As a Microverse Student in the last time, I have been struggling with some HTML and CSS projects. They challenged me to learn new features of these technologies all the time. My projects were made gradually trying to follow good practices but none was as striking for me as the use of semantic HTML.

At first sight, this seems not to be something to worry about, but if you look at the whole picture you will realize that it is a very important feature of HTML. That is why I want to show you how important it is to take this into account when it comes to writing good HTML.

One <div> to tag them all...

First of all, let's make something clear, semantics in HTML is nothing new. HTML was conceived as a semantic way to share content. Having said that, let's talk a little about the web's past. Some time ago, the internet and the web were nothing more than nerd things, a weird media for sharing scientific and freaky content. But that changed over time, many other segments of society realized the huge potential of this technology and started to use it.

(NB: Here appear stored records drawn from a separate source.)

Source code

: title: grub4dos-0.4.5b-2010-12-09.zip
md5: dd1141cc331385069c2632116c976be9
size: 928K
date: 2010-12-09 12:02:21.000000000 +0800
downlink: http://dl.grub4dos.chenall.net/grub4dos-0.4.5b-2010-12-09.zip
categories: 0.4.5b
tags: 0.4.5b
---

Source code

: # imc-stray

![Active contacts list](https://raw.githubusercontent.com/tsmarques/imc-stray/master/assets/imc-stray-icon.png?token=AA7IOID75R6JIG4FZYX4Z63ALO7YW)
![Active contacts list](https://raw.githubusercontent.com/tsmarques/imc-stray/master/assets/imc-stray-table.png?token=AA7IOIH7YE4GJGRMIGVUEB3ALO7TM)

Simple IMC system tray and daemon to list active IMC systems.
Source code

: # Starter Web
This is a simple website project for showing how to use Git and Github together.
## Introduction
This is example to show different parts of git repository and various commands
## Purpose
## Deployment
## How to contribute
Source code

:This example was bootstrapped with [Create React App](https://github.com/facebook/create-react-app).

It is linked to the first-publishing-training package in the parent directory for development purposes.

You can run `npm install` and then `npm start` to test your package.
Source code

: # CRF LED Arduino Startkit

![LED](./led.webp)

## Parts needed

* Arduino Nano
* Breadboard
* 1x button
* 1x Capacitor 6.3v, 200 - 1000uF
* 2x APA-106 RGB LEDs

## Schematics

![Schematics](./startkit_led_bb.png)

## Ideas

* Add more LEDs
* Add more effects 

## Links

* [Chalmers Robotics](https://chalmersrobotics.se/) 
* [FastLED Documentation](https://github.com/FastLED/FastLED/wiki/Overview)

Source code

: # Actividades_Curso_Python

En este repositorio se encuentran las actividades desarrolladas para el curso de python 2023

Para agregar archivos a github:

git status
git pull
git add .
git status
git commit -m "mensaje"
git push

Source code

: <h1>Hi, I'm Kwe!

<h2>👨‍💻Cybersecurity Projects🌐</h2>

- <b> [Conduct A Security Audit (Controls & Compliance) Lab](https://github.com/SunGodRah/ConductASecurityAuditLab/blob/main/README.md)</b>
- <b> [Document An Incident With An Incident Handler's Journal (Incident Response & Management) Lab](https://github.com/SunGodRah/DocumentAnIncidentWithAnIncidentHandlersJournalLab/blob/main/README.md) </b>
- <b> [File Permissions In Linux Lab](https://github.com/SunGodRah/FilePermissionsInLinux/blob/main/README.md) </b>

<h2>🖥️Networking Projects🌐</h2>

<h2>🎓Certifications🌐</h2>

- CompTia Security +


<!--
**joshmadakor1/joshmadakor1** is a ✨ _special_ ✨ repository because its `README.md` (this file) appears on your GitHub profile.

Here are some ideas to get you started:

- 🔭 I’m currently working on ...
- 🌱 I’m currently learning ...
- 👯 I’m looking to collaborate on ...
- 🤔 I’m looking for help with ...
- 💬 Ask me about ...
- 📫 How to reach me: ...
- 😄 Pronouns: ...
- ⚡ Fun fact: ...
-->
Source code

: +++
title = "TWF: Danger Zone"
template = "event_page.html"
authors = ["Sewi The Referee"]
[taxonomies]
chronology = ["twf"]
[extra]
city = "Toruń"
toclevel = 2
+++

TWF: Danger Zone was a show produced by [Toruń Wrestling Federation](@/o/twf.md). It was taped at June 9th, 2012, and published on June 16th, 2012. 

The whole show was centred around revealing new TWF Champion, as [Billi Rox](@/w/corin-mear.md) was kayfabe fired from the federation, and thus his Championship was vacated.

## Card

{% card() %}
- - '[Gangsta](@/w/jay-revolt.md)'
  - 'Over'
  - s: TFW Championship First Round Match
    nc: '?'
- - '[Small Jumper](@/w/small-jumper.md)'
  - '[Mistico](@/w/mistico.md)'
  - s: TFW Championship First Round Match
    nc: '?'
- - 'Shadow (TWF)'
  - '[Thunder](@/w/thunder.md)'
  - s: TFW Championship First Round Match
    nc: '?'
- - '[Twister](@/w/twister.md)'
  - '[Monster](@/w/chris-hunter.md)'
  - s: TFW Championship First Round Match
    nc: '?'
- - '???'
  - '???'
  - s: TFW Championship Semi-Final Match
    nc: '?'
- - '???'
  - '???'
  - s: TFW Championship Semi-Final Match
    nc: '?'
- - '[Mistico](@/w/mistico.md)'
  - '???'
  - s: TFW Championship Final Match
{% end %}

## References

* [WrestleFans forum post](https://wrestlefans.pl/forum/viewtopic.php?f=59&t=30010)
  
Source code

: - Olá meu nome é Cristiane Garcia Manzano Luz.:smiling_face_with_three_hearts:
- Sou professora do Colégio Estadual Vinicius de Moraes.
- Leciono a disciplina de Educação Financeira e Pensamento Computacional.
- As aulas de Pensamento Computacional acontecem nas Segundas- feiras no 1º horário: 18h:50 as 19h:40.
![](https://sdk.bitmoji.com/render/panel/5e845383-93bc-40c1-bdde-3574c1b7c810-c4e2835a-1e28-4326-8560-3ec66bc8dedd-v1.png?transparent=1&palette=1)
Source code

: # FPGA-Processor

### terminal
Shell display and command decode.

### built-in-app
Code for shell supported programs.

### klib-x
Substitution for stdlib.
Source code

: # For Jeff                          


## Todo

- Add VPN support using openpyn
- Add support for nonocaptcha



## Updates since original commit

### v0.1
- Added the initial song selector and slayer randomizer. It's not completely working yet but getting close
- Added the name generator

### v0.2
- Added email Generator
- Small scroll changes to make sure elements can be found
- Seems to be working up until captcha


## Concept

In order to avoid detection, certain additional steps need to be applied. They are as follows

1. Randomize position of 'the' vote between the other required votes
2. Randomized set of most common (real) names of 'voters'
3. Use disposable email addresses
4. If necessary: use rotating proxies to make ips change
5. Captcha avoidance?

This event changed the web technology forever. The web was no longer a matter of content, it also required a presentation layer. By that time, HTML 4.0 was released and brought with it a lot of new tags, many tags for many semantic uses. But as always, there were among those two apples of discord, <span> and <div>.

These two tags were conceived to label any content that could not be labelled by any other semantic tag. They were just for use in special cases. "Unfortunately", webmasters and graphic designers (the first web developers) did not think the same way, for them this feature combined with also recently released CSS was a golden opportunity to create stunning and commercial web content.

They abused <div> and <span> tags. Almost every document's body on the web was a bunch of <div> tags. The web quickly turned into a place, plenty of beautiful websites but little semantic HTML documents.

<html>
<head>
  <title>Non-semantic HTML</title>
</head>
<body>
  <div id="container">
    <div id="header">
      <div id="header-content"></div>
    </div>
    <div id="section">
      Section content
    </div>
    <div id="footer"></div>
  </div>
</body>
</html>

Well, what is so wrong with that?

Maybe it is not so evident at first glance, it is not a problem. But when we create documents for the web it is very important to separate content from presentation. Therefore it is also very important that the content is correctly structured. So, what does correctly structured mean? Well, it means that each element of the content must be able to identify itself within the document, no matter the media through which is going to be presented.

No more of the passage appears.